**Description of the task**
Find the string "моделирование" in the records. Copy each line that has it.

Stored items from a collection
______________________________

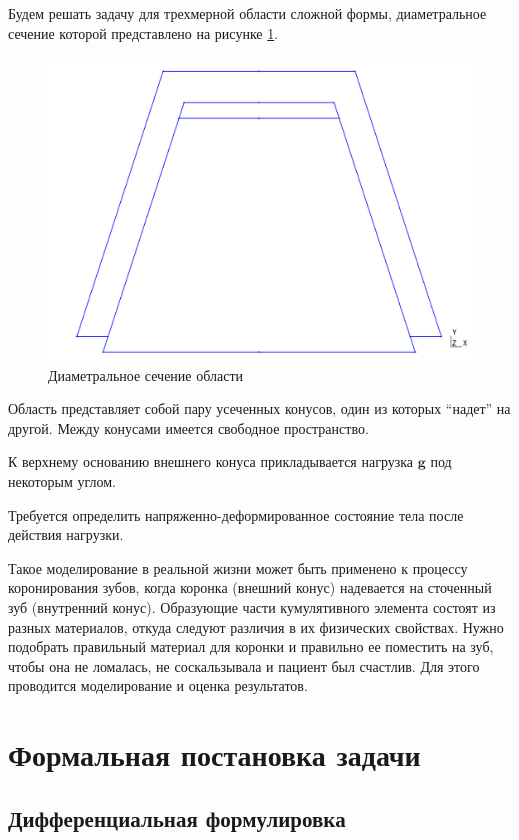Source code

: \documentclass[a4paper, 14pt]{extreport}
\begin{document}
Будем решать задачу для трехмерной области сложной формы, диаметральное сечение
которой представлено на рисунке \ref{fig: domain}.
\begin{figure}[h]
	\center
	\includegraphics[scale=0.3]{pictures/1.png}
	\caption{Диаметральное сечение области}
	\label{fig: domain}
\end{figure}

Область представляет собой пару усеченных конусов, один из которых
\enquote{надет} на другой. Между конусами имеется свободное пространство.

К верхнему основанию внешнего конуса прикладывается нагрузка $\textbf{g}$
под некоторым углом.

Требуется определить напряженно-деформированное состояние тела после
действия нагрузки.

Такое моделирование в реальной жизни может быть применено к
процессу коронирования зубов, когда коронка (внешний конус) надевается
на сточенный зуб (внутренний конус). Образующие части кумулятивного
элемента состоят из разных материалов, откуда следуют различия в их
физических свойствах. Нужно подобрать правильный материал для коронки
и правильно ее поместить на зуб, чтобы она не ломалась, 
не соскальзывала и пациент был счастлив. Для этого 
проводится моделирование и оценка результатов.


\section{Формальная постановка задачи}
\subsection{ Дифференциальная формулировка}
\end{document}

______________________________

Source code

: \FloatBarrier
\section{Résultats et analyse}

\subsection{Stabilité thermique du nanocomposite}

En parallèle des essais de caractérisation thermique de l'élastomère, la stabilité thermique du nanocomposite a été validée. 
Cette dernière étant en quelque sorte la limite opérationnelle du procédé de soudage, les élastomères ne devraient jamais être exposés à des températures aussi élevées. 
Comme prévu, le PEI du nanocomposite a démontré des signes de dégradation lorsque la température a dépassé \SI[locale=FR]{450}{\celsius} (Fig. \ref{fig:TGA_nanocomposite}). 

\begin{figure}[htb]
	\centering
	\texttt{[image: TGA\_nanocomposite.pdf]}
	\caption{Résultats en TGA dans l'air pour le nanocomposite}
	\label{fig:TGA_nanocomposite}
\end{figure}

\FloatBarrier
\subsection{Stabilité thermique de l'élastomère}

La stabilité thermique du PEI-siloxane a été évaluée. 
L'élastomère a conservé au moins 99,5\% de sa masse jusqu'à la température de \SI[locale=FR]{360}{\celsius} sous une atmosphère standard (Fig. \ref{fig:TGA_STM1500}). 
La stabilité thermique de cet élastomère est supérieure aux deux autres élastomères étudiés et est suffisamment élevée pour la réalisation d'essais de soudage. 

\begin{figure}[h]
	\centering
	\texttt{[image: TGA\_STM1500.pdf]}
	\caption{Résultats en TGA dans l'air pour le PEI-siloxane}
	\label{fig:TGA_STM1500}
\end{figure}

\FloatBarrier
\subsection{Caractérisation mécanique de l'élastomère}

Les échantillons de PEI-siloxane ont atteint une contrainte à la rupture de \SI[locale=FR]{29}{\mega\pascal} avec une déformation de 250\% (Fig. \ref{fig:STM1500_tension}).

______________________________

**Written solution**
Такое моделирование в реальной жизни может быть применено к
проводится моделирование и оценка результатов.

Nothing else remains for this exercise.